UK.gov's spending watchdog has found the University Technical College (UTC) scheme introduced by David Cameron's coalition government in 2010 lacks student numbers, is deep in deficit and provides a poor education.
Successive governments spent a total of £792m on the UTC programme between 2010-11 and 2018-19, excluding the per-pupil funding that all schools receive.
The colleges were established as free schools, independent of local authority control, and were intended to provide technical courses and work-related learning, combined with academic studies.
But the results so far have been poor, the Public Accounts Committee (PAC) said in a report. As of August 2019, school inspector Ofsted rated 52 per cent of UTCs as good or outstanding, compared with 84 per cent of free schools. In July 2019, 26 per cent of UTCs were on the national concerns list, compared with just 1 per cent of education academies.

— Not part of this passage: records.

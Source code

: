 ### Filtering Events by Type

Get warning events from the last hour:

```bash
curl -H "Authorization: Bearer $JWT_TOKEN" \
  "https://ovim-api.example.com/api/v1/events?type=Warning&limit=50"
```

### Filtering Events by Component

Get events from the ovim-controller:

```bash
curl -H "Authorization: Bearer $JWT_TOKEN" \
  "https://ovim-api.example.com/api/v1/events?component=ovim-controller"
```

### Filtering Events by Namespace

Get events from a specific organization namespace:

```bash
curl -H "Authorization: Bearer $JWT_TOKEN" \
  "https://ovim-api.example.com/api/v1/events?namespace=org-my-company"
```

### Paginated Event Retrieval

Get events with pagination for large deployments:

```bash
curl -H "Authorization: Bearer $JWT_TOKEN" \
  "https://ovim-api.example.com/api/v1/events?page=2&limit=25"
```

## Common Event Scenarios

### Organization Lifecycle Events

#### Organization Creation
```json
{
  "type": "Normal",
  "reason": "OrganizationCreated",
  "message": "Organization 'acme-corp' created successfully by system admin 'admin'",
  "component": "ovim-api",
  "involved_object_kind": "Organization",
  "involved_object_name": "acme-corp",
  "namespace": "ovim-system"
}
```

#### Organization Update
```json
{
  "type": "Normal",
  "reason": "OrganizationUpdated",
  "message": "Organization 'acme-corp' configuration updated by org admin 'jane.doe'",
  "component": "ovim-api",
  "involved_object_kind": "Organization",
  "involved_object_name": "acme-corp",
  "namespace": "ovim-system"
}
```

"The Department [of Education] has still not defined what success looks like for UTCs as distinct from other secondary schools," the report said. "The Department's view is that standard exam-based measures of educational performance are not appropriate for UTCs given UTCs' age range and technical focus. It regards student destinations as a better metric but has not adjusted its performance framework to reflect this view or to indicate how the success of UTCs should be judged."

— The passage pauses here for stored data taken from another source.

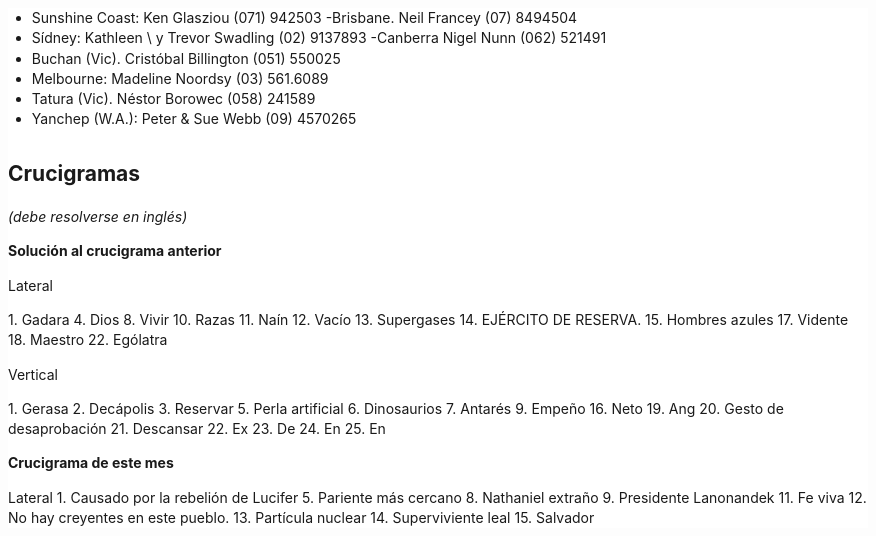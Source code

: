 - Sunshine Coast: Ken Glasziou (071) 942503
-Brisbane. Neil Francey (07) 8494504
- Sídney: Kathleen \ y Trevor Swadling (02) 9137893
-Canberra Nigel Nunn (062) 521491
- Buchan (Vic). Cristóbal Billington (051) 550025
- Melbourne: Madeline Noordsy (03) 561.6089
- Tatura (Vic). Néstor Borowec (058) 241589
- Yanchep (W.A.): Peter \& Sue Webb (09) 4570265

## Crucigramas

_(debe resolverse en inglés)_

**Solución al crucigrama anterior**

Lateral

1\. Gadara
4\. Dios
8\. Vivir
10\. Razas
11\. Naín
12\. Vacío
13\. Supergases
14\. EJÉRCITO DE RESERVA.
15\. Hombres azules
17\. Vidente
18\. Maestro
22\. Ególatra

Vertical

1\. Gerasa
2\. Decápolis
3\. Reservar
5\. Perla artificial
6\. Dinosaurios
7\. Antarés
9\. Empeño
16\. Neto
19\. Ang
20\. Gesto de desaprobación
21\. Descansar
22\. Ex
23\. De
24\. En
25\. En


**Crucigrama de este mes**

Lateral
1\. Causado por la rebelión de Lucifer
5\. Pariente más cercano
8\. Nathaniel extraño
9\. Presidente Lanonandek
11\. Fe viva
12\. No hay creyentes en este pueblo.
13\. Partícula nuclear
14\. Superviviente leal
15\. Salvador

Meanwhile, the colleges have been struggling for students. In January 2019, the 48 open UTCs were operating at 45 per cent of capacity on average. A total 13,572 students were enrolled compared to a maximum capacity of 29,934. Just two UTCs were full or virtually full, and three-quarters had occupancy rates of less than 60 per cent, the PAC said.

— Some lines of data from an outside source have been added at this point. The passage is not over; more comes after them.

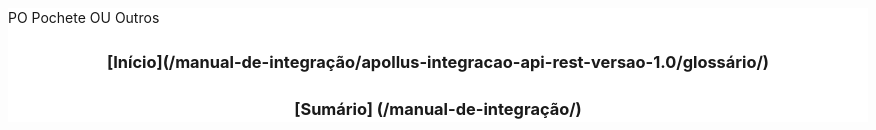    <tr>
   <td>  PO</td> 
   <td>  Pochete</td>
   </tr>
   
   <tr>
   <td>  OU</td> 
   <td>  Outros</td>
   </tr>
   
</table>

<br>

 <center> <h3> [Início](/manual-de-integração/apollus-integracao-api-rest-versao-1.0/glossário/) </h3> </center>

<center> <h3> <b> [Sumário] (/manual-de-integração/) </b> </center>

The colleges have also failed to attract more girls to study STEM subject, the PAC said. "Most students at UTCs are boys – at January 2019, 72 per cent of UTC students were male, compared with 50 per cent in all secondary academies and free schools. This is disappointing given the ambition for more girls to study STEM subjects and the focus of UTCs on technology."
Since funding follows the students, poor numbers have badly hit finances. In 2017/18, 14 UTC academy trusts reported cumulative revenue deficits totalling £7.7m.
Yet central government has continued to plough money into them. "The Department for Education has put in significant amounts of money to open UTCs and keep them going, including £680 million in capital funding and nearly £37 million in extra revenue funding," the PAC said.
Lastly, the PAC questioned the unusual setup of UTC, with the brand owned by the Baker Dearing Educational Trust, which licenses it to other colleges. The trust increased the fee from £5,500 to £10,000 in 2019.
"As well as receiving money from the Department to support the opening of UTCs, the Trust charges each school an annual licence fee," the PAC report said. "We are concerned by the Department's apparent lack of interest in the value for money that schools are getting from using taxpayers' money to pay the licence fee for a particular model of school on top of the already generous funding that the Department gave to the Trust."